Alison Nicholson, the Cowichan Valley Regional District director for Cowichan Station/Sahtlam/Glenora, told the board at its meeting on July 26 that with water levels in the watershed so low this summer, the province has begun sending compliance officers to farms that don’t have a groundwater licence to tell them they have to shut off their water.
She said the province has been encouraging farmers and other commercial users of groundwater in B.C. to apply for a groundwater licence for more than six years.
“Surface water licences in the Koksilah watershed (one of the most vulnerable watersheds on eastern Vancouver Island) have not been given out since the early 1980s because they were over committed, so everyone put in wells,” Nicholson said.
“So now they are required to license their use of wells for commercial purposes, but many people decided that they didn’t like to have government overreach, so I guess they did not apply for a licence. The time limit to get a licence ran out last spring and so, because we’re in such a serious drought right now, particularly in the Koksilah area, the province is sending officers around to tell people to shut off their water. It has happened to a number of fairly important farms in the community.”
In 1996, the government passed a law, called the B.C. Water Sustainability Act, requiring licences for farms and industries to tap into groundwater.
The regulation of naturally occurring groundwater is designed to protect aquifers and streams, as well as businesses and livelihoods that depend on reliable access to water.
The law does not apply to people who use wells or dugouts for residential purposes, including watering lawns and gardens of a quarter acre or less and fire protection, but they were encouraged to voluntarily apply for a licence as well for regulatory purposes.

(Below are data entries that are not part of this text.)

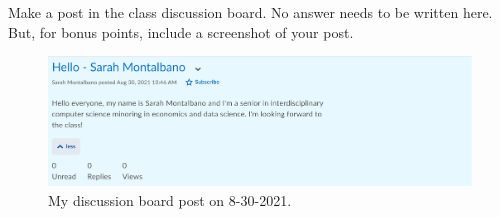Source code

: \documentclass{article}
\begin{document}

Make a post in the class discussion board. No answer needs to be written here.
But, for bonus points, include a screenshot of your post.

\begin{figure}
  \includegraphics[width=\linewidth]{discussion_board_intro_screenshot.png}
  \caption{My discussion board post on 8-30-2021.}
  \label{fig:screenshot}
\end{figure}

\end{document}
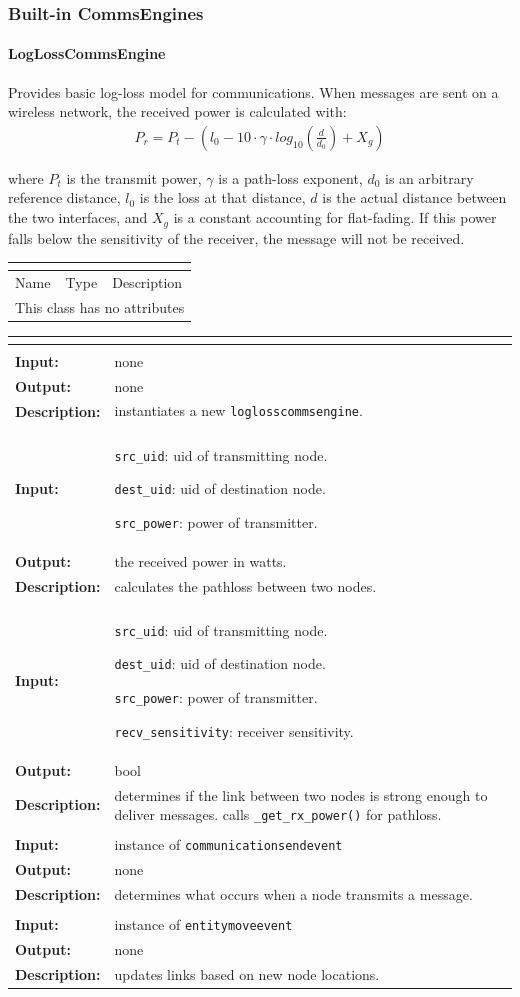 \documentclass[titlepage]{article}
\renewenvironment{itemize*}
    {\begin{itemize}
        \setlength{\itemsep}{0pt}%
        \setlength{\parskip}{0pt}%
        \setlength{\partopsep}{0pt}%
        \setlength{\topsep}{0pt}}%
    {\end{itemize}}
\newcommand{\operations}[1]{
\begin{center}
    \begin{longtable}{|p{4cm}|p{10cm + 2.0\tabcolsep}|}
    \hline
    \multicolumn{2}{|l|}{\cellcolor[gray]{0.5}{\textbf{Operations}}} \\ \hline
#1
    \end{longtable}
\end{center}
}
\newcommand{\operation}[4]{
    \hline
    \multicolumn{2}{|l|}{\cellcolor[gray]{0.8}{\texttt{#1}}} \\ \hline
    \hspace{7pt}\textbf{Input:} & #2 \\ \hline
    \hspace{7pt}\textbf{Output:} & #3 \\ \hline
    \hspace{7pt}\textbf{Description:} & #4 \\ \hline
}
\newcommand{\noattributes}{
    \begin{center}
        \begin{tabular}{|p{3cm}|p{3cm}|p{8cm}|}
            \multicolumn{3}{|l|}{\cellcolor[gray]{0.5}{\textbf{Attributes}}} \\ \hline
            \rowcolor[gray]{0.8} Name & Type & Description \\ \hline 
            \multicolumn{3}{|c|}{This class has no attributes} \\ \hline
        \end{tabular}
    \end{center}
}
\begin{document}
\subsubsection{Built-in CommsEngines}
\paragraph{LogLossCommsEngine}{Provides basic log-loss model for communications.  When messages are sent on a wireless network, the received power is calculated with:
\label{sec:logloss}
\begin{align*}
    P_r = P_t - \left(l_0 - 10 \cdot \gamma \cdot log_{10}\left(\frac{d}{d_0}\right) + X_g\right)
\end{align*}

where $P_t$ is the transmit power, $\gamma$ is a path-loss exponent, $d_0$ is an arbitrary reference distance, $l_0$ is the loss at that distance, $d$ is the actual distance between the two interfaces, and $X_g$ is a constant accounting for flat-fading.  If this power falls below the sensitivity of the receiver, the message will not be received.}

\noattributes

\operations
{
    \operation{\_\_init\_\_()}{none}{none}{instantiates a new \texttt{loglosscommsengine}.}
    \operation{\_get\_rx\_power(src\_uid, dest\_uid, src\_power}{
        \begin{itemize*}
            \item \texttt{src\_uid}: uid of transmitting node.
            \item \texttt{dest\_uid}: uid of destination node.
            \item \texttt{src\_power}: power of transmitter.
        \end{itemize*}}{the received power in watts.}{calculates the pathloss between two nodes.}
    \operation{\_should\_deliver(src\_uid, dest\_uid, src\_power, recv\_sensitivity)}{
        \begin{itemize*}
            \item \texttt{src\_uid}: uid of transmitting node.
            \item \texttt{dest\_uid}: uid of destination node.
            \item \texttt{src\_power}: power of transmitter.
            \item \texttt{recv\_sensitivity}: receiver sensitivity.
        \end{itemize*}}{bool}{determines if the link between two nodes is strong enough to deliver messages.  calls \texttt{\_get\_rx\_power()} for pathloss.}
    \operation{\_on\_send(event)}{instance of \texttt{communicationsendevent}}{none}{determines what occurs when a node transmits a message.}
    \operation{\_on\_movement(event)}{instance of \texttt{entitymoveevent}}{none}{updates links based on new node locations.}
}
\end{document}
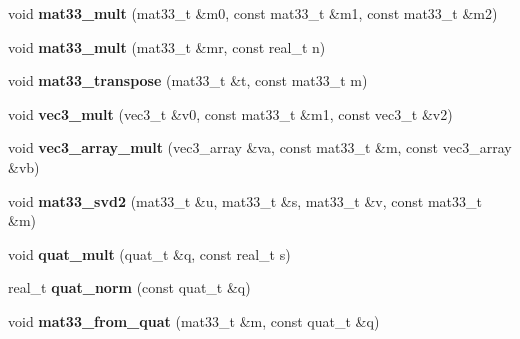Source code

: \begin{DoxyCompactItemize}
\item 
void {\bfseries mat33\+\_\+mult} (mat33\+\_\+t \&m0, const mat33\+\_\+t \&m1, const mat33\+\_\+t \&m2)\hypertarget{namespacekukadu_a12ed88f82693b64313e5f792eb0595c4}{}\label{namespacekukadu_a12ed88f82693b64313e5f792eb0595c4}

\item 
void {\bfseries mat33\+\_\+mult} (mat33\+\_\+t \&mr, const real\+\_\+t n)\hypertarget{namespacekukadu_a429de9ca6fae3b3e97a4cc529b024d5c}{}\label{namespacekukadu_a429de9ca6fae3b3e97a4cc529b024d5c}

\item 
void {\bfseries mat33\+\_\+transpose} (mat33\+\_\+t \&t, const mat33\+\_\+t m)\hypertarget{namespacekukadu_a99ccfc0cfe90550ffe93aa819b903805}{}\label{namespacekukadu_a99ccfc0cfe90550ffe93aa819b903805}

\item 
void {\bfseries vec3\+\_\+mult} (vec3\+\_\+t \&v0, const mat33\+\_\+t \&m1, const vec3\+\_\+t \&v2)\hypertarget{namespacekukadu_a1ca127784a1de39b581db309b6b0b9b7}{}\label{namespacekukadu_a1ca127784a1de39b581db309b6b0b9b7}

\item 
void {\bfseries vec3\+\_\+array\+\_\+mult} (vec3\+\_\+array \&va, const mat33\+\_\+t \&m, const vec3\+\_\+array \&vb)\hypertarget{namespacekukadu_a0d40d9efe1ebc578df5ff0539045a5df}{}\label{namespacekukadu_a0d40d9efe1ebc578df5ff0539045a5df}

\item 
void {\bfseries mat33\+\_\+svd2} (mat33\+\_\+t \&u, mat33\+\_\+t \&s, mat33\+\_\+t \&v, const mat33\+\_\+t \&m)\hypertarget{namespacekukadu_abc632b69bf1284b3fa8c7cffc34a31e5}{}\label{namespacekukadu_abc632b69bf1284b3fa8c7cffc34a31e5}

\item 
void {\bfseries quat\+\_\+mult} (quat\+\_\+t \&q, const real\+\_\+t s)\hypertarget{namespacekukadu_a08450b83d81fe8e809dd41b9a505018d}{}\label{namespacekukadu_a08450b83d81fe8e809dd41b9a505018d}

\item 
real\+\_\+t {\bfseries quat\+\_\+norm} (const quat\+\_\+t \&q)\hypertarget{namespacekukadu_a87b97ecd45e495444c89945eb6b41bff}{}\label{namespacekukadu_a87b97ecd45e495444c89945eb6b41bff}

\item 
void {\bfseries mat33\+\_\+from\+\_\+quat} (mat33\+\_\+t \&m, const quat\+\_\+t \&q)\hypertarget{namespacekukadu_a3ad39a811851cbf5972fa2a73405dd2c}{}\label{namespacekukadu_a3ad39a811851cbf5972fa2a73405dd2c}


\end{DoxyCompactItemize}
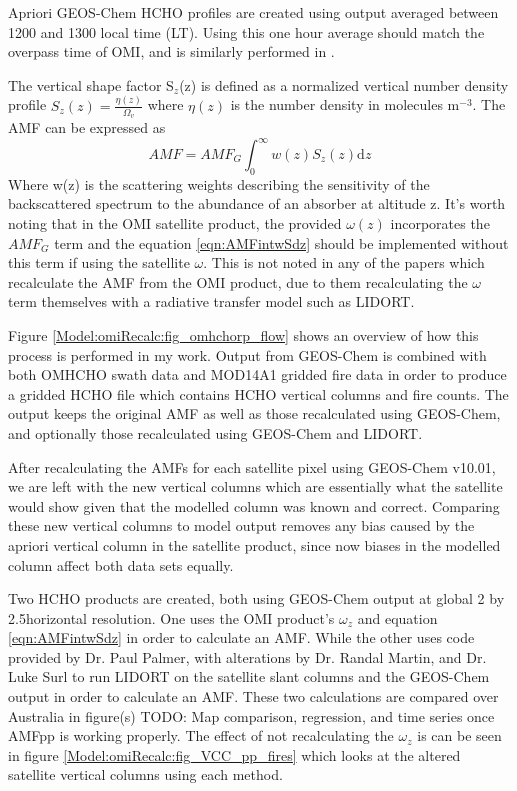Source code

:     
  
  
  Apriori GEOS-Chem HCHO profiles are created using output averaged between 1200 and 1300 local time (LT).
  Using this one hour average should match the overpass time of OMI, and is similarly performed in \cite{Jin2017}.
  
  
  The vertical shape factor S$_z$(z) is defined as a normalized vertical number density profile $S_z(z) = \frac{\eta(z)}{\Omega_v}$ where $\eta(z)$ is the number density in molecules m$^{-3}$. 
  The AMF can be expressed as
  \begin{equation} 
    \label{eqn:AMFintwSdz}
    AMF = AMF_G \int_0^\infty w(z) S_z(z) \mathrm{d}z
  \end{equation}
  Where w(z) is the scattering weights describing the sensitivity of the backscattered spectrum to the abundance of an absorber at altitude z.
  It's worth noting that in the OMI satellite product, the provided $\omega(z)$ incorporates the $AMF_G$ term and the equation \ref{eqn:AMFintwSdz} should be implemented without this term if using the satellite $\omega$.
  This is not noted in any of the papers which recalculate the AMF from the OMI product, due to them recalculating the $\omega$ term themselves with a radiative transfer model such as LIDORT.
  
  Figure \ref{Model:omiRecalc:fig_omhchorp_flow} shows an overview of how this process is performed in my work.
  Output from GEOS-Chem is combined with both OMHCHO swath data and MOD14A1 gridded fire data in order to produce a gridded HCHO file which contains HCHO vertical columns and fire counts. 
  The output keeps the original AMF as well as those recalculated using GEOS-Chem, and optionally those recalculated using GEOS-Chem and LIDORT.
  
  
  
  
  After recalculating the AMFs for each satellite pixel using GEOS-Chem v10.01, we are left with the new vertical columns which are essentially what the satellite would show given that the modelled column was known and correct.
  Comparing these new vertical columns to model output removes any bias caused by the apriori vertical column in the satellite product, since now biases in the modelled column affect both data sets equally.
  
  Two HCHO products are created, both using GEOS-Chem output at global 2 by 2.5\degr horizontal resolution.
  One uses the OMI product's $\omega_z$ and equation \ref{eqn:AMFintwSdz} in order to calculate an AMF.
  While the other uses code provided by Dr. Paul Palmer, with alterations by Dr. Randal Martin, and Dr. Luke Surl to run LIDORT on the satellite slant columns and the GEOS-Chem output in order to calculate an AMF.
  These two calculations are compared over Australia in figure(s) TODO: Map comparison, regression, and time series once AMFpp is working properly.
  The effect of not recalculating the $\omega_z$ is can be seen in figure \ref{Model:omiRecalc:fig_VCC_pp_fires} which looks at the altered satellite vertical columns using each method.
  
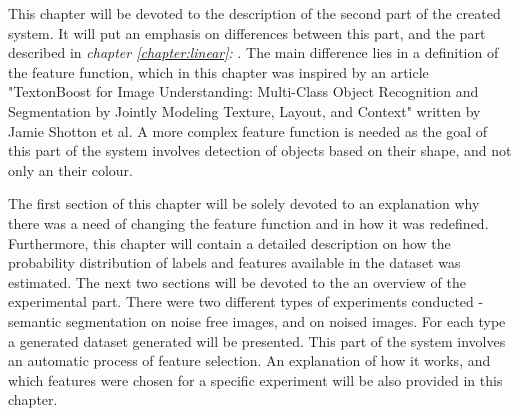 This chapter will be devoted to the description of the second part of the created system. It will put an emphasis on differences between this part, and the part described in \textit{chapter \ref{chapter:linear}: }. The main difference lies in a definition of the feature function, which in this chapter was inspired by an article "TextonBoost for Image Understanding:
Multi-Class Object Recognition and Segmentation by
Jointly Modeling Texture, Layout, and Context" \cite{article_main} written by Jamie Shotton et al. A more complex feature function is needed as the goal of this part of the system involves detection of objects based on their shape, and not only an their colour.

The first section of this chapter will be solely devoted to an explanation why there was a need of changing the feature function and in how it was redefined. Furthermore, this chapter will contain a detailed description on how the probability distribution of labels and features available in the dataset was estimated. The next two sections will be devoted to the an overview of the experimental part. There were two different types of experiments conducted - semantic segmentation on noise free images, and on noised images. For each type a generated dataset generated will be presented. This part of the system involves an automatic process of feature selection. An explanation of how it works, and which features were chosen for a specific experiment will be also provided in this chapter.  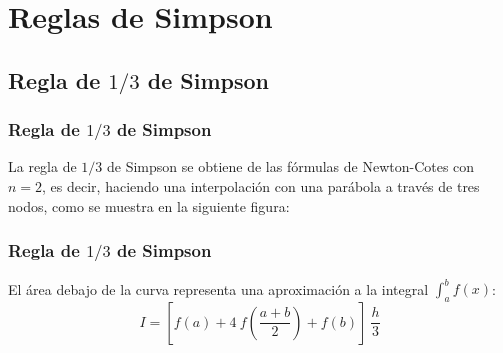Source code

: \section{Reglas de Simpson}
\subsection{Regla de $1/3$ de Simpson}
\begin{frame}
\frametitle{Regla de $1/3$ de Simpson}
La regla de $1/3$ de Simpson se obtiene de las fórmulas de Newton-Cotes con $n = 2$, es decir, haciendo una interpolación con una parábola a través de tres nodos, como se muestra en la siguiente figura:
\begin{figure}
	\centering
	
\end{figure}
\end{frame}
\begin{frame}
\frametitle{Regla de $1/3$ de Simpson}
\begin{figure}
	\centering
	
\end{figure}
El área debajo de la curva representa una aproximación a la integral $\int_{a}^{b} f(x)$:
\[ I = \left[ f(a) + 4 \: f \left( \dfrac{a + b}{2} \right) + f(b) \right] \: \dfrac{h}{3} \]
\end{frame}
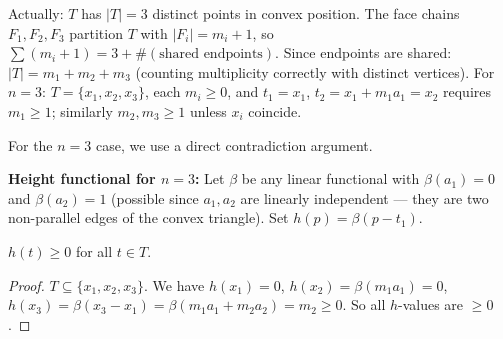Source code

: Actually: $T$ has $|T|=3$ distinct points in convex position. The face chains $F_1, F_2, F_3$ partition $T$ with $|F_i| = m_i + 1$, so $\sum (m_i+1) = 3 + \#(\text{shared endpoints})$. Since endpoints are shared: $|T| = m_1 + m_2 + m_3$ (counting multiplicity correctly with distinct vertices). For $n=3$: $T = \{x_1,x_2,x_3\}$, each $m_i \geq 0$, and $t_1 = x_1$, $t_2 = x_1 + m_1 a_1 = x_2$ requires $m_1 \geq 1$; similarly $m_2, m_3 \geq 1$ unless $x_i$ coincide.

For the $n=3$ case, we use a direct contradiction argument.

\bigskip

\textbf{Height functional for $n=3$:} Let $\beta$ be any linear functional with $\beta(a_1) = 0$ and $\beta(a_2) = 1$ (possible since $a_1, a_2$ are linearly independent — they are two non-parallel edges of the convex triangle). Set $h(p) = \beta(p - t_1)$.

\begin{lemma}[betamin3]\label{lem:betamin3}
$h(t) \geq 0$ for all $t \in T$.
\end{lemma}
\begin{proof}
$T \subseteq \{x_1,x_2,x_3\}$. We have $h(x_1)=0$, $h(x_2) = \beta(m_1 a_1) = 0$, $h(x_3) = \beta(x_3 - x_1) = \beta(m_1 a_1 + m_2 a_2) = m_2 \geq 0$. So all $h$-values are $\geq 0$.
\end{proof}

The deadline for applying for a water licence was March 1, 2022, and fees were waived for users who applied before the deadline.
The government had warned that those who didn’t apply for a water licence will lose recognition of their use of wells and dugouts.
Nicholson said the situation is becoming increasingly serious as the drought, and climate change, continues and it’s likely that more farmers and commercial users of groundwater in the Koksilah area who don’t have a licence will be told to turn off their water.
“We can expect that this will become more common throughout the region,” she said.
“People fail to understand that surface water and ground water are intimately connected and when water levels get low enough, the province can shut down these commercial operations. I’m getting really worried.”